Closed efiop closed 3 years ago
This is a simple feature which leads to a quite a big change in API. We should think carefully if it needs to be implemented.
It is okay to be opinionated for a tool when it comes down to basic user behavior. With this kind of feature, we won't be sure anymore on what dvc run ...
actually does without asking for config. This command adds more complexity in user behavior and I don't think we should introduce additional complexity until we must (like in 1.0 release).
@dmpetrov Great point! Agreed, especially since 1.0 is not that far away and it might just be worth to release it instead of working on a special config option.
I'd also be interested in having a config option (if the maintenance burden isn't that high). It would be great to have it manually enabled by the user now and then enabled by default at 1.0.
Given the fact that its quite a big change in the API it might be worth the slower ramp rather than the hard cut-off.
I don't have a pressing use case, I just found myself typing --no-commit
very often.
I enthusiastically support this option, and honestly, I support making --no-commit
the default. The fact that DVC deviates from Git by auto-committing is quite surprising to myself and the other devs on my team. In my experience adopting DVC thus far, making DVC map more closely to Git would dramatically improve its intuitiveness and therefore ease-of-use.
It is hard to discuss whether it make sense or not to commit data files automatically, or how it deviates from Git's behavior without assuming some background knowledge on how both tools work.
I'll try to put together a comparison of how DVC and Git treat commits (this is from the top of my head, so please do your regular fact & terminology check on this one):
Let's start by describing what happens when you add
something on Git and DVC.
Adding a file with Git results in storing that file in a content addressable storage located in .git/objects
:
$ git init
Initialized empty Git repository in /home/mroutis/tmp/.git/
$ echo "text" > something
$ git add something
$ tree .git/objects
.git/objects
├── 8e
│ └── 27be7d6154a1f68ea9160ef0e18691d20560dc
├── info
└── pack
$ git cat-file blob 8e27be7d6154a1f68ea9160ef0e18691d20560dc
text
In this storage (.git/objects
), Git holds several type of objects:
commits
blobs
trees
Now, when you add
something with DVC, it also stores that file in a
content addressable storage located in (.dvc/cache
):
$ dvc init --no-scm
$ echo "text" > something
$ dvc add something
$ tree .dvc/cache
.dvc/cache
└── e1
└── cbb0c3879af8347246f12c559a86b5
$ cat .dvc/cache/e1/cbb0c3879af8347246f12c559a86b5
text
This storage just holds one type of object, raw file. The dvc add
operation could be summarized like this:
file="something"
digest=$(md5sum ${file})
cache_path=".dvc/cache/${digest:0:2}/${digest:2:32}"
mv ${file} ${cache_path}
ln ${cache_path} ${file} # `cp --reflink`
Git and DVC does a bit more than just putting objects on their content addressable storage (CAS): They update their index. This is important because the index contains the necessary information to re-create the tree / working space at any given time.
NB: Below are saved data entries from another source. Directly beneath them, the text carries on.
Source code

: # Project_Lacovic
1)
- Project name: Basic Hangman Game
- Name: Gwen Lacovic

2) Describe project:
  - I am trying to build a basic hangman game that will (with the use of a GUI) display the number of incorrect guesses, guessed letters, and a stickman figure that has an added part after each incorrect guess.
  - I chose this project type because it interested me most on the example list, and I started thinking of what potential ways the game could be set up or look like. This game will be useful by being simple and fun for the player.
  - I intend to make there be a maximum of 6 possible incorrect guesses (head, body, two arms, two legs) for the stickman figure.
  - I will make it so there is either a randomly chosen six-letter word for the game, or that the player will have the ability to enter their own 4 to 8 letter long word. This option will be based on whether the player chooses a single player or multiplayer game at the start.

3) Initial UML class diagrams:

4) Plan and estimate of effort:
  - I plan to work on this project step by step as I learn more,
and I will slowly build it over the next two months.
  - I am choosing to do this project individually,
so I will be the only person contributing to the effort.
Git keeps track of those files added to the CAS using the file located at .git/index
, and you can query the content with the git ls-files --stage
command.
beware, dragons ahead :dragon:
DVC doesn't have an index file per se, it is distributed among all the dvcfiles :sweat_smile: . So, and index could be viewed as: a list of path names and hash digests that maps the storage to files in the working directory.
dvcfiles have the following structure:
outs:
- md5: e1cbb0c3879af8347246f12c559a86b5
path: something
The collection of all the dvcfiles in the working directory is the index.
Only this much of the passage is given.